**TASK ITEM:** Using the listing below, please gather every line containing the word "qdaily".

DATA PROVIDED section start

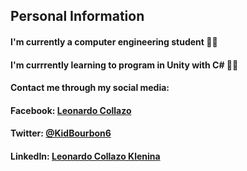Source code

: ## Personal Information
#### I'm currently a computer engineering student 👨‍🎓
#### I'm currrently learning to program in Unity with C# :man_technologist:

#### Contact me through my social media:
#### Facebook: [Leonardo Collazo](https://www.facebook.com/leonardo.collazo.71)
#### Twitter: [@KidBourbon6](https://twitter.com/KidBourbon6)
#### LinkedIn: [Leonardo Collazo Klenina](https://www.linkedin.com/in/leonardo-collazo-klenina-aa0270201)
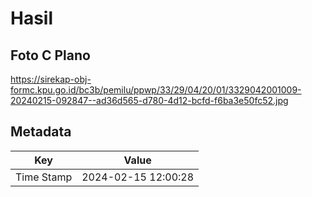 # Hasil

## Foto C Plano

https://sirekap-obj-formc.kpu.go.id/bc3b/pemilu/ppwp/33/29/04/20/01/3329042001009-20240215-092847--ad36d565-d780-4d12-bcfd-f6ba3e50fc52.jpg


## Metadata

| Key        | Value               |
| ---------- | ------------------- |
| Time Stamp | 2024-02-15 12:00:28 |



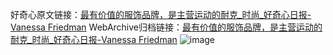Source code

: 好奇心原文链接：[最有价值的服饰品牌，是主营运动的耐克_时尚_好奇心日报-Vanessa Friedman](https://www.qdaily.com/articles/10247.html)
WebArchive归档链接：[最有价值的服饰品牌，是主营运动的耐克_时尚_好奇心日报-Vanessa Friedman](http://web.archive.org/web/20190623155922/https://www.qdaily.com/articles/10247.html)
![image](http://ww3.sinaimg.cn/large/007d5XDply1g3vvoromcwj30u02vnaxk)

DATA PROVIDED section end

**RESULT FOR THIS EXERCISE:**
: 好奇心原文链接：[最有价值的服饰品牌，是主营运动的耐克_时尚_好奇心日报-Vanessa Friedman](https://www.qdaily.com/articles/10247.html)
WebArchive归档链接：[最有价值的服饰品牌，是主营运动的耐克_时尚_好奇心日报-Vanessa Friedman](http://web.archive.org/web/20190623155922/https://www.qdaily.com/articles/10247.html)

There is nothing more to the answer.